I have a love/hate relationship with NoScript. it breaks everything and it's a pain in the ass, but it does make your browser much much more secure.

And yeah, the whole ghostery controversy was making lots of a waves a few years ago. They're total sellouts.


----------



## creature (Apr 25, 2017)

zim said:


> If you need an extra 'pooter I've got some extras, like an x220 thinkpad.



Zim, I appreciate that, man..

If I were in serious need, I'd definitely takr you up on it..
I use most of the add-ons mentioned, but I had no clue about the lynx browser..
Super good to know..

I had a meltdown over my Dell inspiring 2000.. Had been checking our a bunch of Linux distros & was looking at dedicating it as a VM platform, looking to Tails as my main boot & Mint for my editing & production distro.

The fucker came with win 8.1 (ghaakkpukeghhgghk..) & I mind wiped it the day I got it.
I was having problems touchscreen drivers..
Dell supports Linux, which is sweet, but orientation and axis control is critical to my graphics stuff..
I though I'd try to downgrade to win 7, which I can lock down about as tight as I like, but I kept getting messages about the system not being API compliant, even after updating the BIOS.. it devolved into a shitty support episode where Dell blamed my goddamned browser.. (?????) simply because that was the easiest way to get me off the phone, since it was 'free'..
I tried the update again, same problem, & just realized that I was spending way too much time fucking with machines that were giving me problems doing crap I used to do with a mouse & half the speed & memory I used back in 2008..
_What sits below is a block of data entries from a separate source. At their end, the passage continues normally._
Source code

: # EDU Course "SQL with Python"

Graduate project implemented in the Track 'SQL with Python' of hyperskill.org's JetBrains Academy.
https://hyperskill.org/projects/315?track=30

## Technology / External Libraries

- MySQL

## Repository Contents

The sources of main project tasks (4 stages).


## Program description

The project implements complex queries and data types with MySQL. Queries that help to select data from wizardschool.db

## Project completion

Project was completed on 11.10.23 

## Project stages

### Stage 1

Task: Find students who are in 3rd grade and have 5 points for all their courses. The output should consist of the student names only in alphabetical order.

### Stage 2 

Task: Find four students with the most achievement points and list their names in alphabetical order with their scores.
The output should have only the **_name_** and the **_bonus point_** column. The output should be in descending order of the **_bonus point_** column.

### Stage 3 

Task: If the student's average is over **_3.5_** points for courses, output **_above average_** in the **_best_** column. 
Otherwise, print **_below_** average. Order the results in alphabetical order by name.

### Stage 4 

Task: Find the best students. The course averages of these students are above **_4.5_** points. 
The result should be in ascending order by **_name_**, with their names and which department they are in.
My cynicism got the better of me..

Interestingly, I suddenly have a lot more time..

: )

Definitely thank you, though..
A lot of shit may be coming down, soon, so it's actually pretty good I don't distract myself any more than possible from the next existential whirlpool I may be drawn into..


----------



## creature (Apr 25, 2017)

And.. For a little existential ass-fuck irony..

I just broke the tip on my netbook power supply..
Haven't busted a tip in probably a decade..
It's a tiny little fucker, so no replacement..

Hung by my own fkng rage...

Serves me right...


----------